Saturday, May 01, 2010

Guest Blogger Jeffrey A. Cohen

The Killing of Mindi Quintana, by Jeffrey A. Cohen—An excerpt

The following is an excerpt from my new Philadelphia-set legal thriller, The Killing of Mindi Quintana. The scene takes place after Mindi’s murder, at the tail end of reporter Manny Sykes’s jailhouse interview with Freddy Builder, the accused. The crime was brutal, sensational and newsworthy. Media coverage of Freddy, a formerly obscure department store manager, is captivating the city. And Freddy is blossoming in the light and heat of public fascination. A new celebrity murderer is taking the stage—and rising to his role.

Excerpted from Chapter 16:
Freddy moved so that his back was against the cool wall again. He relaxed against it, enjoying the contrast to the overly heated cell while he listened to himself answer the reporter’s question, and his next and next, until he was sure the sun must be up though it was dim as ever where they were.
He sensed the reactions his answers engendered and knew they didn’t depend on Sykes’s belief in their truthfulness. In fact, Freddy was sure that much of what he said Sykes didn’t believe at all. Freddy didn’t need him to.
Because despite the dispassionate questioning, the crime Sykes had already written about was the alleged passionate one of a lover, a roar of revenge against beauty’s rejection, the explosion of an artist in corporate-American bondage. The buds of it all were in his stories so far. They were there in his hinting that Mindi was promiscuous. In his repetitious allusion to her father’s criminality. In the unquestioning acceptance of Freddy as blossoming writer.

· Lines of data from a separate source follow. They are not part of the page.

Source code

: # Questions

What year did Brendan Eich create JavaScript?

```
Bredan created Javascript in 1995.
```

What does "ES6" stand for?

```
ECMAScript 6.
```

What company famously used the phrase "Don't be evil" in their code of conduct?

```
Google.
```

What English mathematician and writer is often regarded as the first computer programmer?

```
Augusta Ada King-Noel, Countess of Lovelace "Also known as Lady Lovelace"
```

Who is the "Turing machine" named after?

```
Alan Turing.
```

In his rendering of Chanet’s and the sympathetic credence given Freddy’s hatred of the store.
“To feel that much!” seemed to seep from the pauses in Freddy’s reconstructions, as Manny pointed and Freddy watered the buds. “Enough to kill her!” It obviously fascinated him. It fascinated them both.
And Manny would have had to admit, had he been privy to Freddy’s thinking, that he did see his stories in epic terms, and that when he didn’t, he figured out how to. It was how he made sense of things, how he knew he’d gotten them right. It was when the elements fell into place, and he knew he’d seen all the way through. It was how he had gained a readership and professional acclaim. How he got to the truth, since all truth was epic.
For both of them now, as they talked through the night, the antihero emerged further and was a type of tragic hero nonetheless. The type Manny appreciated and wrote about, and the type, without realizing it before, Freddy had known how to be.
He remembered thinking in the store that when he made it into gear he would know what to do. That he would be witty for reporters, pensive when appropriate, insightful always, and clever sometimes—and he was. That when people cared what he thought, he would think great things—and it was true. That when they came to him, he would know what to say—and he did. That when there was no question of his stature, they would admire his work. And he was sure now they would. He would be accepted as a writer now. He was sure of it.
Two weeks ago, Manfred R. Sykes would have sneered at a man forced to live his life in a department store. Now he was squinting in the dark hoping Freddy wouldn’t throw him out.